Protecting migrants at borders and beyond

The use of data and new technologies are driving a revolution in immigration enforcement, and affected people are going to be at greater risk.

Gustave Deghilage_11 June 2014

Increasingly every interaction that migrants have with a third-party, be it humanitarian or governments agencies, requires the processing of their personal data. The use of this data and new technologies are driving a revolution in immigration enforcement, and affected people are going to be at greater risk.

What is the problem

Immigration enforcement is having a revolution in data and tech, and affected people are going to be at greater risk. New types of data (e.g. social media), from new sources (e.g. mobile phones and digital data trails), and new sharing arrangements across government bodies - those with and those without an immigration enforcement mandate (e.g. the so-called hostile environment in the UK), are already having profound impacts on immigration enforcement.

By exploiting these technological developments, government authorities, at the national level and sometimes as part of multi-lateral agreements, are building a highly data-driven approach, which seeks to use invasive and potentially flawed digital data about people to make life-changing decisions about them while extending status checks to daily interactions in society. Further, new types of data processing aimed at tracking and identifying migrants will place them at a significant disadvantage of seeking protection and assistance, access to justice, accessing social protection programmes, and enjoying equal employment opportunities, etc. 

Companies play essential roles in providing a variety of tech and data exploitation solutions and services to governments. There are also companies who are directly feeding data about migrants into the state surveillance and data exploitation ecosystem because migrants use their products and services to access information or communicate with their loved ones. Finally, there are companies that accumulate and aggregate data on the public generally, which governments are increasingly purchasing or mandating access.

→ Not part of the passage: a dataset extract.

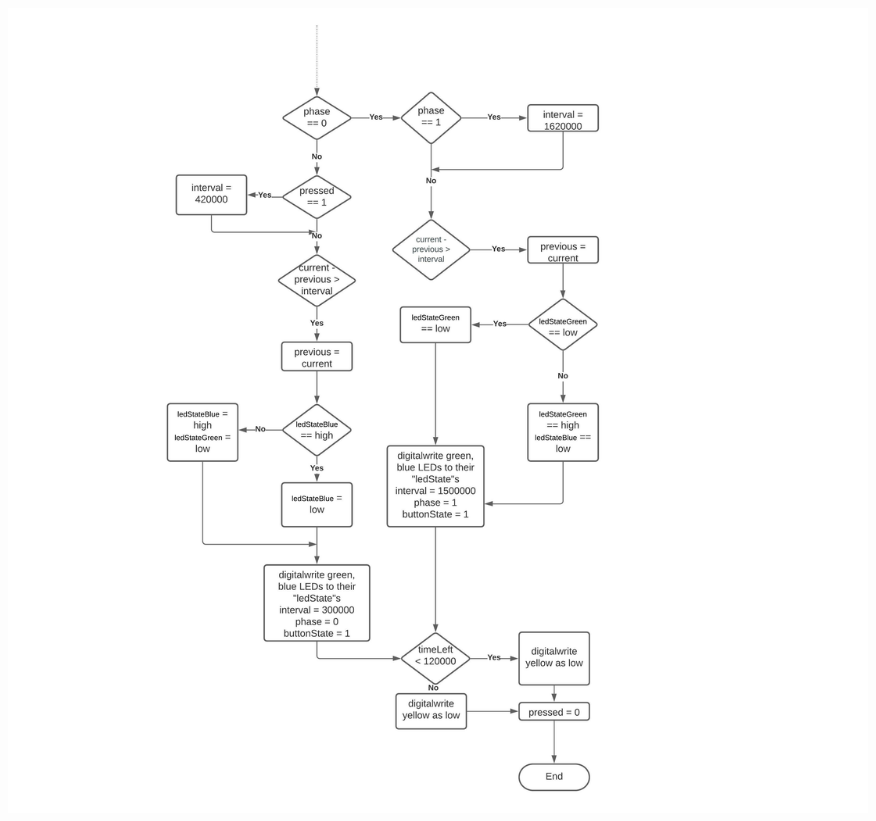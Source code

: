 <img src="https://github.com/ShrirakshaAcharya18/Pomodoro-Timer/blob/main/images/Pomodoro-2%20(1).jpeg" width= "750" height = "800" /> <br />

Not only are such data-driven immigration policies leading to discriminatory treatment of people and undermining peoples' dignity, but technological flaws result in unfair decision making, particularly when automated. 

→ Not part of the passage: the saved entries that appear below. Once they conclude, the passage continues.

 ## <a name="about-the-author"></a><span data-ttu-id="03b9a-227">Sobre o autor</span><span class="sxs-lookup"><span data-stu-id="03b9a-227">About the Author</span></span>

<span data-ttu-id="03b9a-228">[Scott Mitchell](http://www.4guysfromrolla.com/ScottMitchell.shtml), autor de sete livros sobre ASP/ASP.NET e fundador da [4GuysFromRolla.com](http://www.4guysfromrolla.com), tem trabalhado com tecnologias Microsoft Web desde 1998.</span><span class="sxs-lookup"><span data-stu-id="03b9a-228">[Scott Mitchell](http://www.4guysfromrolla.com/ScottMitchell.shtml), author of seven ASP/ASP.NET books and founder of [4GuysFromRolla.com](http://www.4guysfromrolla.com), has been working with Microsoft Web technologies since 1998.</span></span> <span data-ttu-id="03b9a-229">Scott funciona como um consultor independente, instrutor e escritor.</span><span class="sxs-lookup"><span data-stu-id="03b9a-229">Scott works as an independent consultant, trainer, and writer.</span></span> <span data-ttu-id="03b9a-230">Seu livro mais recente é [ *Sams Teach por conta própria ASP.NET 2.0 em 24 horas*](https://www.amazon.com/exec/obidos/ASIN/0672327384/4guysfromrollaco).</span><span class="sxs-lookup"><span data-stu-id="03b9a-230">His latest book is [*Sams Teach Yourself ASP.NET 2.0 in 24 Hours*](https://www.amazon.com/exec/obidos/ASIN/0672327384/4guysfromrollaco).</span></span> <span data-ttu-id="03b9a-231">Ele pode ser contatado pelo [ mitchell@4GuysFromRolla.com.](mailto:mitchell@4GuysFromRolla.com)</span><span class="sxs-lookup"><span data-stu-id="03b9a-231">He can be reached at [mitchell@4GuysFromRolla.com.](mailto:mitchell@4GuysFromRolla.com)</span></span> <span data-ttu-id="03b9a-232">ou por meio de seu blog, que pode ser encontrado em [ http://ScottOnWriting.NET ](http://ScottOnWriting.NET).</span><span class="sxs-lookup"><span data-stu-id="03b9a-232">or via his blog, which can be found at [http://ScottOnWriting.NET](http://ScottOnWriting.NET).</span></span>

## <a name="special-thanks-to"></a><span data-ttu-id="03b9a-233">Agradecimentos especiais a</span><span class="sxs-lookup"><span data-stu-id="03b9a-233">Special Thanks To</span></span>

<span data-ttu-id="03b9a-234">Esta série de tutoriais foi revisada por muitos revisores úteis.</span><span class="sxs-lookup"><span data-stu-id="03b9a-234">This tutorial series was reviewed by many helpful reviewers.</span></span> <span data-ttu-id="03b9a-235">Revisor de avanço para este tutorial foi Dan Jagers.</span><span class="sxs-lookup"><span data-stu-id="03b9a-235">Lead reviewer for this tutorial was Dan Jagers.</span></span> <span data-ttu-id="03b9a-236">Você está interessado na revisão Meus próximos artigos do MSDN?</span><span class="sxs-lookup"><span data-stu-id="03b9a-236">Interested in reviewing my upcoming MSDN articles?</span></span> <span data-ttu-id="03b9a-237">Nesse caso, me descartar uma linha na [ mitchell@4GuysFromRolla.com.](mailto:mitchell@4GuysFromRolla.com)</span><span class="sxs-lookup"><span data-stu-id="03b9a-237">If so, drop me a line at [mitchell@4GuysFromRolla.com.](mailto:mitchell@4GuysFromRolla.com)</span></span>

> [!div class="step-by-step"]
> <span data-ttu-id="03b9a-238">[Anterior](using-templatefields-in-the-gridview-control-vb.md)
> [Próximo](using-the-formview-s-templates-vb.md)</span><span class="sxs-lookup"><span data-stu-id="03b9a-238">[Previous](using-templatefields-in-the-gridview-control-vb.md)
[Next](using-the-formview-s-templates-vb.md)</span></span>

Compounded, these practices mean that migrants are bearing the burden of the new systems and losing agency in their migration experience, particularly when their fate is being put in the hands of systems driven by data processing and tech innovation. 

What is the solution

Government and public authorities responsible for immigration must stop using invasive techniques for immigration control and they must be transparent about the new ways in which technologies are being used to make decisions about migrants, including through the expansion of databases, watchlists, and the types of data now being used. Immigration policies and practices must be a more humane and be designed and deployed within a legal framework based on the principles of fairness, accessibility, and respect for human rights.

Government and public authorities that do not have an immigration enforcement mandate but that hold data about migrants, i.e. health care and education providers, must not facilitate the work of immigration control through opaque data sharing and interoperability agreements. 

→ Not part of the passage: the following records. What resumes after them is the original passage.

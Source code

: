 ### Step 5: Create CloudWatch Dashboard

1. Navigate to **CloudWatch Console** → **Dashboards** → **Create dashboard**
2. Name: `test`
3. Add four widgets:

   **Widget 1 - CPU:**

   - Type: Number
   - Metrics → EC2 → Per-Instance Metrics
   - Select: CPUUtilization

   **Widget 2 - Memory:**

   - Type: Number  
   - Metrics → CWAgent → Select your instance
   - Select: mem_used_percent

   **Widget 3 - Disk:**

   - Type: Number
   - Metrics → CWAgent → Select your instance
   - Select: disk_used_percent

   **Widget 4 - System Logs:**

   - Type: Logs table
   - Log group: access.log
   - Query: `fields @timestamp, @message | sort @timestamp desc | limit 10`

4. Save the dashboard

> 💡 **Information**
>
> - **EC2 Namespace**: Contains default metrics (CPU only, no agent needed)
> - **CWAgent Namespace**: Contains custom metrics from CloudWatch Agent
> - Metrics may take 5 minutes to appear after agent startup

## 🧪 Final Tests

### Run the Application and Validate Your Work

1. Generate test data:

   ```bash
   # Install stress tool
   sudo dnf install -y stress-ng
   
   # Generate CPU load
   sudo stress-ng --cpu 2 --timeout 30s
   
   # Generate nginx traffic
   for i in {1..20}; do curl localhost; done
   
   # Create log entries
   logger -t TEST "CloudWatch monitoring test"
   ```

Companies must stop supplying invasive techniques to governments that use such tools to implement immigration policies that are discriminatory and curtail the rights of migrants. There must be transparent procurement and due diligence processes to ensure that the solutions they are providing to governments are not used to violate the rights of migrants.

What PI is doing

PI has been investigating and exposing the use of data & technology in the migration context, and we aim to build the knowledge and expertise of organisations and groups which advocate for the rights of migrants of to have a clear holistic picture of the threats and risks faced by migrants at various instances of the migrant path:

  • In conflict-affected regions and those experiencing humanitarian emergencies, we are working with leading humanitarian and development actors, from funders to frontline services and assistance providers, to help them understand and mitigate against some of the threats posed by new data-intensive systems which put migrants at risk.
  • At the border, we are documenting the use of surveillance technologies used to extract data from devices and sweep it up from social media platforms and others available sources of data, both private and public, as part of regular migration processes, i.e. for visas and asylum applications.
  • Beyond the border, we are investigating how immigration authorities spy on people's communications, the vast new databases being built to track and identify people, the increasing data sharing arrangements and interoperability across systems, and the industry making millions from selling data, analysis, and infrastructure to immigration enforcement authorities.
  • Building new allies to tell a positive story: Finally working in collaboration with migrant rights organisations, we are adding our voice to an existing public narrative to demand respect for the rights of migrants as they experience increasing degrading and dehumanising barriers and hurdles to migrate as a result of the data exploitation and surveillance immigration ecosystem.